Annuity A financial product offered by an insurance company and designed to accept assets from an individual and then, upon annuitization, pay out a stream of payments to the individual over a specified period of time. Annuities are often used to secure steady cash flow during retirement years.
Annuity Prefunding Portfolio A portfolio of fixed income instruments, such as long-dated government and corporate bonds, that aims to track the price of a deferred income annuity by matching the key rate durations and credit spreads of the prefunding portfolio to those of the annuity. By building up the exposure to the annuity purchase over time, it is possible to reduce the point-in-time risk of the annuity purchase.
COLA The cost of living adjustment means that the value of the annuity payout increases by a predetermined amount each year. This helps preserve the purchasing power of the annuity against inflation.
Deferred Annuity An annuity that does not start payments immediately, but at some specified future date.
Defined Benefit Plan An employer-sponsored retirement plan where employee benefits are derived from a specified formula using factors such as, but not limited to, salary history and duration of employment. Investment risk and portfolio management are entirely under the control of the company.
Defined Contribution Plan An employer-sponsored retirement plan whereby employees make contributions to accumulate wealth during their working years to provide income in retirement. Often times, an employer will match an employee’s contribution, up to a certain amount.
IRA Individual Retirement Account, an investment account used by individuals to save for retirement.
Longevity Risk The risk that an individual will live longer than expected with the potential result of exhausting all income sources before death.
QDIA Qualified Default Investment Alternative is an investment, such as target date or balanced fund investment, into which plan sponsors are allowed to place participants who do not specifically choose other investments.

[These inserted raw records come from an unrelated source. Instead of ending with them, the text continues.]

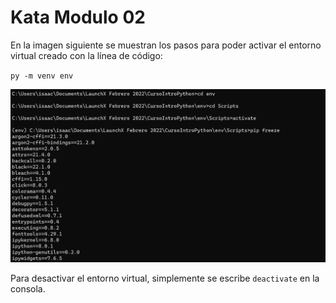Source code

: # Kata Modulo 02

En la imagen siguiente se muestran los pasos para poder activar el entorno virtual creado con la línea de código:

``py -m venv env``

![](https://github.com/IsaacIsaias/CursoIntroPython/blob/main/images/kata-modulo02.png)

Para desactivar el entorno virtual, simplemente se escribe `deactivate` en la consola.
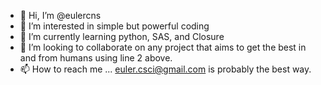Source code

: - 👋 Hi, I’m @eulercns
- 👀 I’m interested in simple but powerful coding
- 🌱 I’m currently learning python, SAS, and Closure 
- 💞️ I’m looking to collaborate on any project that aims to get the best in and from humans using line 2 above.
- 📫 How to reach me ... euler.csci@gmail.com is probably the best way.

<!---
eulercns/eulercns is a ✨ special ✨ repository because its `README.md` (this file) appears on your GitHub profile.
You can click the Preview link to take a look at your changes.
--->
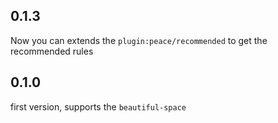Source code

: ## 0.1.3

Now you can extends the `plugin:peace/recommended` to get the recommended rules

## 0.1.0

first version, supports the `beautiful-space`
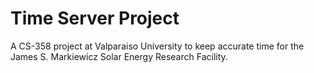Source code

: # Time Server Project

A CS-358 project at Valparaiso University to keep accurate time for the James S. Markiewicz Solar Energy Research Facility.
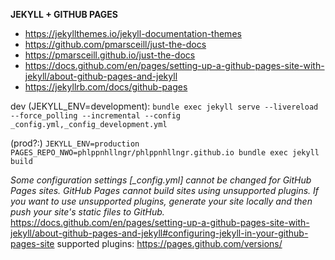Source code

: <b>JEKYLL + GITHUB PAGES</b>
- <https://jekyllthemes.io/jekyll-documentation-themes>
- <https://github.com/pmarsceill/just-the-docs>
- <https://pmarsceill.github.io/just-the-docs>
- <https://docs.github.com/en/pages/setting-up-a-github-pages-site-with-jekyll/about-github-pages-and-jekyll>
- <https://jekyllrb.com/docs/github-pages>

dev (JEKYLL_ENV=development):
`bundle exec jekyll serve --livereload --force_polling --incremental --config _config.yml,_config_development.yml`

(prod?:)
`JEKYLL_ENV=production PAGES_REPO_NWO=phlppnhllngr/phlppnhllngr.github.io bundle exec jekyll build`

*Some configuration settings [_config.yml] cannot be changed for GitHub Pages sites.*
*GitHub Pages cannot build sites using unsupported plugins. If you want to use unsupported plugins, generate your site locally and then push your site's static files to GitHub.*
<https://docs.github.com/en/pages/setting-up-a-github-pages-site-with-jekyll/about-github-pages-and-jekyll#configuring-jekyll-in-your-github-pages-site>
supported plugins: <https://pages.github.com/versions/>

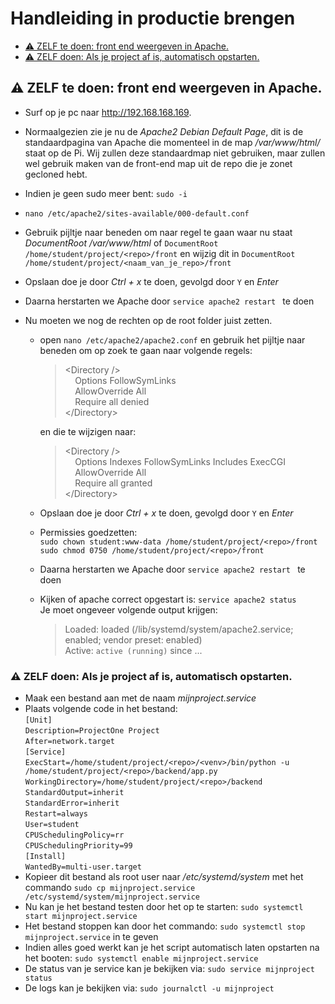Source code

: # Handleiding in productie brengen

- [⚠️ ZELF te doen: front end weergeven in Apache.](#️-zelf-te-doen-front-end-weergeven-in-apache)
- [⚠️ ZELF doen: Als je project af is, automatisch opstarten.](#️-zelf-doen-als-je-project-af-is-automatisch-opstarten)

## ⚠️ ZELF te doen: front end weergeven in Apache.

- Surf op je pc naar http://192.168.168.169.
- Normaalgezien zie je nu de _Apache2 Debian Default Page_, dit is de standaardpagina van Apache die momenteel in de map _/var/www/html/_ staat op de Pi. Wij zullen deze standaardmap niet gebruiken, maar zullen wel gebruik maken van de front-end map uit de repo die je zonet gecloned hebt.
- Indien je geen sudo meer bent:
  `sudo -i`
- `nano /etc/apache2/sites-available/000-default.conf`
- Gebruik pijltje naar beneden om naar regel te gaan waar nu staat _DocumentRoot /var/www/html_ of `DocumentRoot /home/student/project/<repo>/front` en wijzig dit in `DocumentRoot /home/student/project/<naam_van_je_repo>/front`
- Opslaan doe je door _Ctrl + x_ te doen, gevolgd door `Y` en _Enter_
- Daarna herstarten we Apache door `service apache2 restart ` te doen
- Nu moeten we nog de rechten op de root folder juist zetten.

  - open `nano /etc/apache2/apache2.conf` en gebruik het pijltje naar beneden om op zoek te gaan naar volgende regels:

    > \<Directory />\
    >  &nbsp;&nbsp;&nbsp;&nbsp;Options FollowSymLinks\
    >  &nbsp;&nbsp;&nbsp;&nbsp;AllowOverride All\
    >  &nbsp;&nbsp;&nbsp;&nbsp;Require all denied\
    >  \</Directory>

    en die te wijzigen naar:

    > \<Directory />\
    >  &nbsp;&nbsp;&nbsp;&nbsp;Options Indexes FollowSymLinks Includes ExecCGI\
    >  &nbsp;&nbsp;&nbsp;&nbsp;AllowOverride All\
    >  &nbsp;&nbsp;&nbsp;&nbsp;Require all granted\
    >  \</Directory>

  - Opslaan doe je door _Ctrl + x_ te doen, gevolgd door `Y` en _Enter_
  - Permissies goedzetten:  
    `sudo chown student:www-data /home/student/project/<repo>/front`  
    `sudo chmod 0750 /home/student/project/<repo>/front`
  - Daarna herstarten we Apache door `service apache2 restart ` te doen
  - Kijken of apache correct opgestart is: `service apache2 status` \
    Je moet ongeveer volgende output krijgen:
    > Loaded: loaded (/lib/systemd/system/apache2.service; enabled; vendor preset: enabled) \
    >  Active: `active (running)` since ...

### ⚠️ ZELF doen: Als je project af is, automatisch opstarten.

- Maak een bestand aan met de naam _mijnproject.service_
- Plaats volgende code in het bestand:  
  `[Unit]`  
  `Description=ProjectOne Project`  
  `After=network.target`  
  `[Service]`  
  `ExecStart=/home/student/project/<repo>/<venv>/bin/python -u /home/student/project/<repo>/backend/app.py`  
  `WorkingDirectory=/home/student/project/<repo>/backend`  
  `StandardOutput=inherit`  
  `StandardError=inherit`  
  `Restart=always`  
  `User=student`  
  `CPUSchedulingPolicy=rr`  
  `CPUSchedulingPriority=99`  
  `[Install]`  
  `WantedBy=multi-user.target`
- Kopieer dit bestand als root user naar _/etc/systemd/system_ met het commando `sudo cp mijnproject.service /etc/systemd/system/mijnproject.service`
- Nu kan je het bestand testen door het op te starten:
  `sudo systemctl start mijnproject.service`
- Het bestand stoppen kan door het commando:
  `sudo systemctl stop mijnproject.service` in te geven
- Indien alles goed werkt kan je het script automatisch laten opstarten na het booten:
  `sudo systemctl enable mijnproject.service`
- De status van je service kan je bekijken via:
  `sudo service mijnproject status`
- De logs kan je bekijken via:
  `sudo journalctl -u mijnproject`
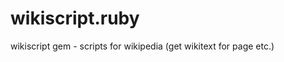 wikiscript.ruby
===============

wikiscript gem - scripts for wikipedia (get wikitext for page etc.)
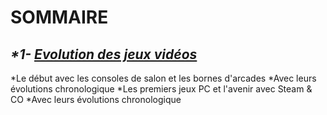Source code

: # **SOMMAIRE**

## _*1- [Evolution des jeux vidéos](https://github.com/kevinniel/jeux-video/blob/master/Histoire/Evolution_JV.md)_

  *Le début avec les consoles de salon et les bornes d'arcades
    *Avec leurs évolutions chronologique
  *Les premiers jeux PC et l'avenir avec Steam & CO
    *Avec leurs évolutions chronologique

QLAC Qualified Longevity Annuity Contract is a form of a deferred income annuity that allows participants to defer a portion of their guaranteed income payments to a later age, and reduce their DC plan balance subject to required minimum distribution (RMD) rules. Investment balances may fluctuate based on market factors. The annuity described in this brochure incorporates a return of premium benefit (i.e., if the participant — and spouse in the case of a joint & survivor annuitant — dies before they have recouped their initial premium, the difference between the initial premium and the payments received will be returned to the estate).
Return of Premium Death Benefit Death Benefit A death benefit is a payout to the beneficiary of a life insurance policy, annuity, or pension when the insured or annuitant dies. For life insurance policies, death benefits are not subject to income tax and named beneficiaries ordinarily receive the death benefit as a lump-sum payment.
Target Date Fund An investment fund designed to adjust an asset allocation mix over time typically by becoming more conservative as the target date (usually retirement) approaches.